Trade union Unite has launched a new campaign urging Scotch whisky producers to move all bottling operations to Scotland, called ‘Save Our Scotch’.

‘Save Our Scotch’ has been launched following confirmation of Diageo’s job cuts in Scotland

The campaign follows news that Diageo plans to axe 105 jobs from its Leven plant in Fife and its Shieldhall site near Glasgow as the group moves more of its bottling operations outside of the UK to Italy and the US.

Unite said Diageo was aiming to “divide and rule” by “moving work around the globe to make Scottish workers afraid for their jobs”, while the GMB union accused the group of a “gross betrayal” against workers in what it viewed as a response to Brexit.

Diageo said the restructure aims to ensure it has “flexibility to respond to increased competition and external volatility”.

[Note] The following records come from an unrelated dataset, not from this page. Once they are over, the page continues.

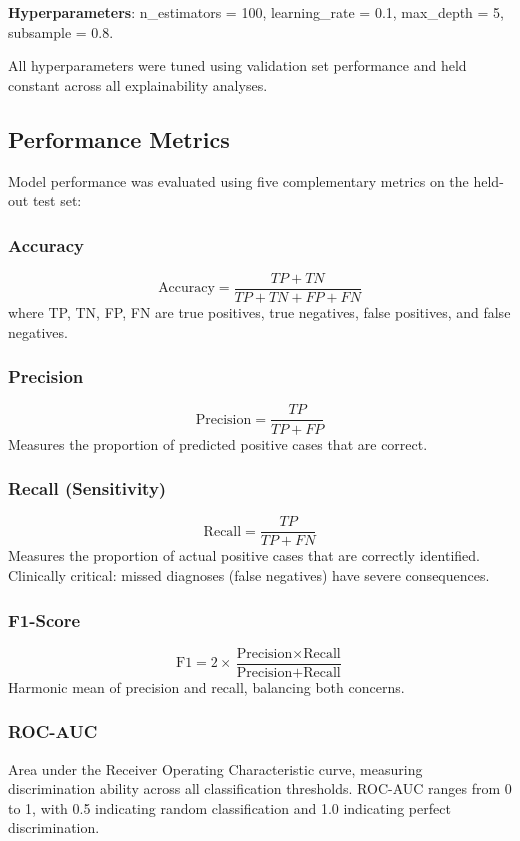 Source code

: \documentclass[journal]{IEEEtran}
\begin{document}
\textbf{Hyperparameters}: n\_estimators = 100, learning\_rate = 0.1, max\_depth = 5, subsample = 0.8.

All hyperparameters were tuned using validation set performance and held constant across all explainability analyses.

\subsection{Performance Metrics}

Model performance was evaluated using five complementary metrics on the held-out test set:

\subsubsection{Accuracy}
\[
\text{Accuracy} = \frac{TP + TN}{TP + TN + FP + FN}
\]
where TP, TN, FP, FN are true positives, true negatives, false positives, and false negatives.

\subsubsection{Precision}
\[
\text{Precision} = \frac{TP}{TP + FP}
\]
Measures the proportion of predicted positive cases that are correct.

\subsubsection{Recall (Sensitivity)}
\[
\text{Recall} = \frac{TP}{TP + FN}
\]
Measures the proportion of actual positive cases that are correctly identified. Clinically critical: missed diagnoses (false negatives) have severe consequences.

\subsubsection{F1-Score}
\[
\text{F1} = 2 \times \frac{\text{Precision} \times \text{Recall}}{\text{Precision} + \text{Recall}}
\]
Harmonic mean of precision and recall, balancing both concerns.

\subsubsection{ROC-AUC}
Area under the Receiver Operating Characteristic curve, measuring discrimination ability across all classification thresholds. ROC-AUC ranges from 0 to 1, with 0.5 indicating random classification and 1.0 indicating perfect discrimination.
\end{document}
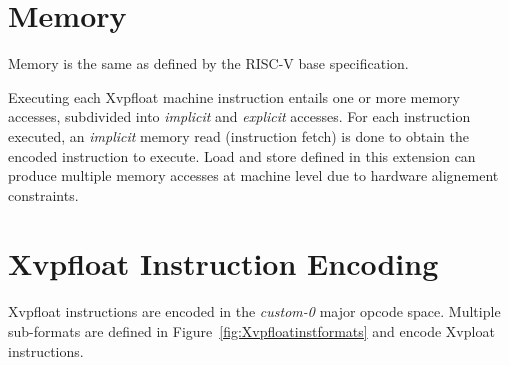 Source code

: \section{Memory}

Memory is the same as defined by the RISC-V base specification.

Executing each Xvpfloat machine instruction entails one or more memory accesses, subdivided into {\em implicit} and {\em explicit} accesses.
For each instruction executed, an {\em implicit} memory read (instruction fetch) is done to obtain the encoded instruction to execute.
Load and store defined in this extension can produce multiple memory accesses at machine level due to hardware alignement constraints.

\section{Xvpfloat Instruction Encoding}

Xvpfloat instructions are encoded in the {\em custom-0} major opcode space.
Multiple sub-formats are defined in Figure~\ref{fig:Xvpfloatinstformats} and encode Xvploat instructions.

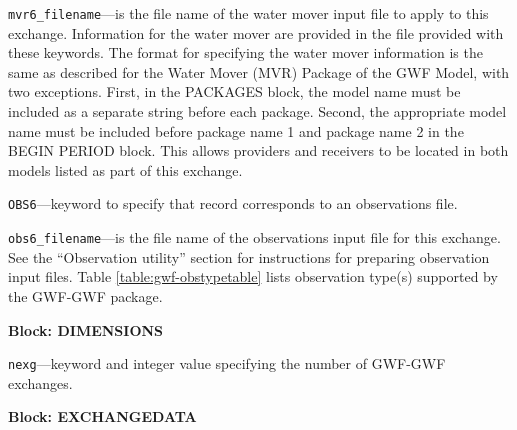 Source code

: \begin{description}
\item \texttt{mvr6\_filename}---is the file name of the water mover input file to apply to this exchange.  Information for the water mover are provided in the file provided with these keywords.  The format for specifying the water mover information is the same as described for the Water Mover (MVR) Package of the GWF Model, with two exceptions.  First, in the PACKAGES block, the model name must be included as a separate string before each package.  Second, the appropriate model name must be included before package name 1 and package name 2 in the BEGIN PERIOD block.  This allows providers and receivers to be located in both models listed as part of this exchange.

\item \texttt{OBS6}---keyword to specify that record corresponds to an observations file.

\item \texttt{obs6\_filename}---is the file name of the observations input file for this exchange. See the ``Observation utility'' section for instructions for preparing observation input files. Table \ref{table:gwf-obstypetable} lists observation type(s) supported by the GWF-GWF package.

\end{description}
\item \textbf{Block: DIMENSIONS}

\begin{description}
\item \texttt{nexg}---keyword and integer value specifying the number of GWF-GWF exchanges.

\end{description}
\item \textbf{Block: EXCHANGEDATA}

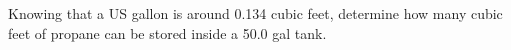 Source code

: Knowing that a US gallon is around 0.134 cubic feet, determine 
how many cubic feet of propane can be stored inside a 50.0 gal tank.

Now, Unite has launched the UK-wide Save Our Scotch campaign, which aims to safeguard Scotch whisky bottling jobs in Scotland and help “preserve the integrity” of the industry.

Single malt Scotch whisky must be bottled in Scotland according to law, but other types of Scotch can be exported in bulk and then bottled locally in other countries. Local Scotch bottling operations are particularly common in countries with high import tariffs such as India.

However, Unite wants to see bottling operations for all Scotch whisky categories moved to Scotland.

According to Pat McIlvogue, Unite regional officer, such action would both protect Scottish jobs and also better defend the integrity of Scotch whisky by preventing potential contamination and counterfeiting.

“We are trying to protect jobs in the industry, and to do this, we believe we believe we have to make sure the process stays in Scotland,” McIlvogue told The Spirits Business. “But we are also protecting the brand and reputation of Scotch whisky by doing this. We want to protect the industry, from grain to glass.”

Of current Scotch whisky bottling operations abroad, he said: “We appreciate these are conducted under very strict circumstances, but we think we can better control the process if it happens in Scotland.”

The Scotch Whisky Association (SWA) has criticised the campaign, saying it could have “damaging consequences for the Scotch whisky industry and Scotland”.

Julie Hesketh-Laird, chief executive of the SWA, said: “The enormous global growth and success of Scotch over recent years has been built on free trade and we want that to continue.

“A total ban on bulk exports would face serious legal and regulatory obstacles in the UK and EU, and would significantly affect trade with a large number of countries which have been importing bulk Scotch Whisky for many decades.”